Exercise prompt -> Set down exactly the lines of the listing below that begin at the one containing "The distribution of" and end at the last line, both included.

Exercise input ->
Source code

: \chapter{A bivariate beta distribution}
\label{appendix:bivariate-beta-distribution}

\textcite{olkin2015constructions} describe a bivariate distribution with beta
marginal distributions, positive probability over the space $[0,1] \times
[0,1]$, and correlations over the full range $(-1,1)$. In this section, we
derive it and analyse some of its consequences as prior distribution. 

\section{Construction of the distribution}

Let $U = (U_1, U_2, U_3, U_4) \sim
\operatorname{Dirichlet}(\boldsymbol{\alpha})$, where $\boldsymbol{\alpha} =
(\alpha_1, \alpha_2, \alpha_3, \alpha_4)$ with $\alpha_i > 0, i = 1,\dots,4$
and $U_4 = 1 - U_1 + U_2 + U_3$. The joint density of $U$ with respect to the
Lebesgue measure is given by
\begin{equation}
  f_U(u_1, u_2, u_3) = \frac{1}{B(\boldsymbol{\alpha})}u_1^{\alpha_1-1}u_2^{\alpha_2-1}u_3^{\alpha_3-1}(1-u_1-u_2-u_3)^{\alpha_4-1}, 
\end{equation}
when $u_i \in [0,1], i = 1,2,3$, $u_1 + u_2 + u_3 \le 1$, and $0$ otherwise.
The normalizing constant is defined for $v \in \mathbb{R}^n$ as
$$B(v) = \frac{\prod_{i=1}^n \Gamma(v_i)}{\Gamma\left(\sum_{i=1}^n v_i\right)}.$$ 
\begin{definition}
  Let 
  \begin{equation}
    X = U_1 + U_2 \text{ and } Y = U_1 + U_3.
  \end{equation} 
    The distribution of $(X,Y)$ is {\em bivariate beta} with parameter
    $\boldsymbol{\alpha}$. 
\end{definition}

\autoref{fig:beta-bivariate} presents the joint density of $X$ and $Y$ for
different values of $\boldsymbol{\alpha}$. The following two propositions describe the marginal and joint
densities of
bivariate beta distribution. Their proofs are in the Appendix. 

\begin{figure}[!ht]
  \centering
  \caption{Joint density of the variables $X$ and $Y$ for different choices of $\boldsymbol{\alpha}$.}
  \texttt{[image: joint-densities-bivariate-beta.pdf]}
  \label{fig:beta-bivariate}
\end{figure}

Task solution ->
    The distribution of $(X,Y)$ is {\em bivariate beta} with parameter
    $\boldsymbol{\alpha}$. 
\end{definition}

\autoref{fig:beta-bivariate} presents the joint density of $X$ and $Y$ for
different values of $\boldsymbol{\alpha}$. The following two propositions describe the marginal and joint
densities of
bivariate beta distribution. Their proofs are in the Appendix. 

\begin{figure}[!ht]
  \centering
  \caption{Joint density of the variables $X$ and $Y$ for different choices of $\boldsymbol{\alpha}$.}
  \texttt{[image: joint-densities-bivariate-beta.pdf]}
  \label{fig:beta-bivariate}
\end{figure}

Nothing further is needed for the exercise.